Apple announced that ARKit will be available on iOS 11 at their company event, WWDC 2017 on June and with the release of iOS 11 on September 19, 2017, ARKit was part of it. Users could download the Xcode version 9.0.1 which includes the iOS 11 and can start creating an Augmented Reality based project.

What is ARKit?

ARKit simplifies the task of making AR experience by combining device motion tracking, scene processing, camera scene capture and display conveniences. Augmented reality (AR) add 2D or 3D objects to the camera view or live view so that those objects seems like its part of the real world. You can use the ARKit features to produce AR experiences in your app or game. AR game has been really popular amongst the crowd, such as Pokemon go, Zombies run, Ingress etc.

ARKit uses the world and camera coordinates that follow a right-handed convention which means x-axis towards the right, y-axis upwards and z-axis points towards the viewer.In order to track the world coordinate, the ARKit uses a technique called visual-inertial odometry which is the combination of the information merged from iOS device’s motion-sensing hardware with vision analysis of the scene visible from phone’s camera. The world tracking also analyzes and understands the content of the scene. Using the hit testing method it can identify planes horizontal or vertical in the camera image and tracks its position and size.

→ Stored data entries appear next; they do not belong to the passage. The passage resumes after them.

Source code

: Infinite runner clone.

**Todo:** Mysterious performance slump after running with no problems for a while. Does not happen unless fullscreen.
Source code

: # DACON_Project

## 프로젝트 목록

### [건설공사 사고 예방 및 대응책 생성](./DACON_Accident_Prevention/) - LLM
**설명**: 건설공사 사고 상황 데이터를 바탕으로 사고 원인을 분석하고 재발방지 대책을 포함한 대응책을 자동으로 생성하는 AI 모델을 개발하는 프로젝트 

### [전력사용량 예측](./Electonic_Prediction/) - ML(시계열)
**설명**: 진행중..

World tracking will not always give you exact metrics because it relies on the device’s physical environment which is not always consistent or difficult to measure. There will always be a certain degree of error when mapping the real world in the camera view for AR experiences. To build high-quality AR experiences we need to take the following into consideration:

  • Design AR experiences for predictable lighting conditions: World tracking requires clear image analysis and to increase the quality of AR experience we need to design the app for better lighting where details can be analyzed.
  • Use tracking quality information to provide user feedback: ARKit can provide better feedback when device motion is combined with clear images. Using this the user can be instructed on how to resolve low-quality tracking situations.
  • Allow time for plane detection to produce clear results, and disable plane detection when you have the results you need. ARKit refines its position and extent based on the plane detection over time. The first time the plane has detected the position and its extent might not be accurate but ARKit learns over time when the plane remains in the scene over time.

ARKit Terminologies

  • SceneKit View: It is a component in the object library of interface builder mostly for 3D graphics rendering similar to GLKit view and allows you to set up many defining attributes of a scene quickly
  • ARSCNView: The ARSCNView is a class is a SceneKit view that includes an ARSession object that manages the motion tracking and image processing required to create an augmented reality (AR) experience.
  • ARSession: ARSession object manages the motion tracking and image processing
  • ARWorldTrackingConfiguration: The ARWorldTrackingConfiguration class provides high-precision motion tracking and enables features to help you place virtual content in relation to real-world surfaces.
  • SCNNode: A structural element of a scene graph, representing a position and transform in a 3D coordinate space, to which you can attach geometry, lights, cameras, or other displayable content.
  • SCNPlane: A rectangular, one-sided plane geometry of specified width and height.

Overview

In this blog, I will be explaining on how to quickly start on creating Augmented Reality (AR) app and build an AR experience using facial recognition. The AR app recognizes your face and displays your 3D mock version of you and your professional information in the camera view. The components used in the app are:

  • iOS Vision module
  • IBM Watson Visual Recognition API
  • iOS 11 ARKit
  • IBM Cloudant database to store information.
  • Xcode version greater than 9.0.1

Architecture

How To

Step 1: Creating a project in Xcode

Create an Augmented Reality App from Xcode as shown in the diagram below.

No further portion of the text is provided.